First, let’s back up a bit.  If you’re not familiar with the original Red Dawna minor film in its day that’s become something of a cult classic – the film depicted an all-out invasion of the United States at the height of the Cold War by the combined forces of the Soviet Union and communist Cuba.  We never really see much of the invasion, however, or learn a great deal about its immediate provocation.  Almost the entirety of the film is spent following a spirited resistance group made up of high school kids played by then up-and-coming stars Patrick Swayze, Charlie Sheen, C. Thomas Howell, Lea Thompson and Jennifer Grey.  Basically, the kids get hold of some weapons, fight the Russkies in the Colorado hills, kick a lot of commie-Spetsnaz ass, and otherwise shout “Wolverines!” (their high school mascot) about every 5 minutes when they aren’t speeding away in a pickup truck.

Meet your liberator.

The film came out while I was in high school, and I thought it was a hoot – although one sensed at the time that the filmmakers were struggling somewhat against their modest budget.  Like a lot of high school guys at the time, I had the hots for Lea Thompson – I was a lot more interested in her than in the AK-47s and RPGs, frankly – but still I liked the concept of fighting commies on American soil, and Red Dawn delivered on that score like few films I’d ever seen.  [Chuck Norris’ Invasion U.S.A. raised the ante on that scenario  the following year – the 80’s were really something.]
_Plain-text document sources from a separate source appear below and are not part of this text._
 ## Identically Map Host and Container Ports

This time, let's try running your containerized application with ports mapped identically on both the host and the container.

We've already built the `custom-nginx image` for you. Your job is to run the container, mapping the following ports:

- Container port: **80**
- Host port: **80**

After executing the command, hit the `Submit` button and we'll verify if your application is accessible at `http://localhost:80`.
In the new Red Dawn, the invading Chinese army apparently uses the pretext of America’s current economic decline to invade.  Here’s how AOL’s Daily Finance site summarizes the plot:

Set against the backdrop of contemporary politics, the film begins with an American withdrawal from Iraq. The President decides to redeploy troops to Taiwan, where escalating Chinese militarism is threatening America’s ally. At the same time, he also welcomes the former Soviet republic of Georgia into NATO, unleashing Russian worries that America is spreading its sphere of influence deep into Eastern Europe. Having destabilized relations with two of the world’s largest powers, the President then claims that the U.S. is only partly to blame for a global economic meltdown, further escalating tensions with China and ultimately leading to the invasion of the Pacific Northwest.
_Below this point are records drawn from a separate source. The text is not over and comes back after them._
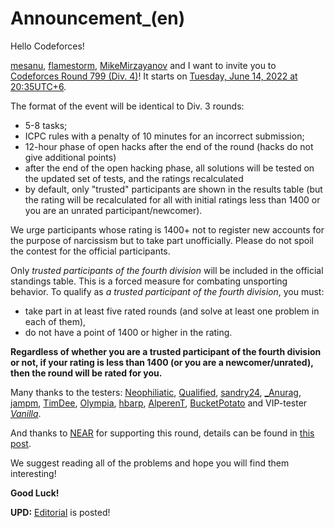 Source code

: # Announcement_(en)

Hello Codeforces!

[mesanu](https://codeforces.com/profile/mesanu "Expert mesanu"), [flamestorm](https://codeforces.com/profile/flamestorm "Candidate Master flamestorm"), [MikeMirzayanov](https://codeforces.com/profile/MikeMirzayanov "Headquarters, MikeMirzayanov") and I want to invite you to [Codeforces Round 799 (Div. 4)](https://codeforces.com/contest/1692 "Codeforces Round 799 (Div. 4)")! It starts on [Tuesday, June 14, 2022 at 20:35UTC+6](https://codeforces.com/https://www.timeanddate.com/worldclock/fixedtime.html?day=14&month=6&year=2022&hour=17&min=35&sec=0&p1=166).

The format of the event will be identical to Div. 3 rounds:

 * 5-8 tasks;
* ICPC rules with a penalty of 10 minutes for an incorrect submission;
* 12-hour phase of open hacks after the end of the round (hacks do not give additional points)
* after the end of the open hacking phase, all solutions will be tested on the updated set of tests, and the ratings recalculated
* by default, only "trusted" participants are shown in the results table (but the rating will be recalculated for all with initial ratings less than 1400 or you are an unrated participant/newcomer).

We urge participants whose rating is 1400+ not to register new accounts for the purpose of narcissism but to take part unofficially. Please do not spoil the contest for the official participants.

Only *trusted participants of the fourth division* will be included in the official standings table. This is a forced measure for combating unsporting behavior. To qualify as *a trusted participant of the fourth division*, you must:

 * take part in at least five rated rounds (and solve at least one problem in each of them),
* do not have a point of 1400 or higher in the rating.

**Regardless of whether you are a trusted participant of the fourth division or not, if your rating is less than 1400 (or you are a newcomer/unrated), then the round will be rated for you.**

Many thanks to the testers: [Neophiliatic](https://codeforces.com/profile/Neophiliatic "Newbie Neophiliatic"), [Qualified](https://codeforces.com/profile/Qualified "Pupil Qualified"), [sandry24](https://codeforces.com/profile/sandry24 "Specialist sandry24"), [_Anurag](https://codeforces.com/profile/_Anurag "Specialist _Anurag"), [jampm](https://codeforces.com/profile/jampm "Expert jampm"), [TimDee](https://codeforces.com/profile/TimDee "Expert TimDee"), [Olympia](https://codeforces.com/profile/Olympia "Expert Olympia"), [hbarp](https://codeforces.com/profile/hbarp "Candidate Master hbarp"), [AlperenT](https://codeforces.com/profile/AlperenT "Master AlperenT"), [BucketPotato](https://codeforces.com/profile/BucketPotato "International Master BucketPotato") and VIP-tester [_Vanilla_](https://codeforces.com/profile/_Vanilla_ "Expert _Vanilla_").

And thanks to [NEAR](https://codeforces.com/https://near.org/) for supporting this round, details can be found in [this post](https://codeforces.com/blog/entry/101398).

We suggest reading all of the problems and hope you will find them interesting!

**Good Luck!**

**UPD:** [Editorial](Tutorial_(en).md) is posted!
The RAND Corporation apparently had some input on this scenario.  And as invasion scenarios go, this is a reasonably plausible one – for a Hollywood thriller, at least.  What’s more interesting to me are the actual details of the Chinese-communist occupation.  While details are still a bit sketchy, a lot is given away from behind-the-scenes photographs from the set.  I’ve put together a little collage below of what are apparently propaganda posters spread by the film’s Chinese invaders:

Are we getting the picture here?  Is it just me, or is there something distinctly Obama-esque about these posters?  What these posters reveal is that the Red Dawn remake may actually go where the original film did not go (largely due to the fact that the original was made during the Reagan Administration), which is in equating certain tendencies in contemporary American liberalism with Chinese-style communism (!). That would be an extraordinary thing for a Hollywood studio to do nowadays. The UK’s Guardian reports, for example, that the Chinese have American ‘collaborators’ who help them in their occupation.  [Shades of V here.]  I wonder who those ‘collaborators’ would be?

To reiterate, I’m still stunned by all this.  I’m expecting to wake up and find it’s all a dream – that I’ve been floating in one of those alternate-reality tanks from Avatar, believing that I’m still living in 1985 and reading a Tom Clancy novel after football practice.  I have a million questions, all of which boil down to: how did this movie get greenlit?  How did this one slip by?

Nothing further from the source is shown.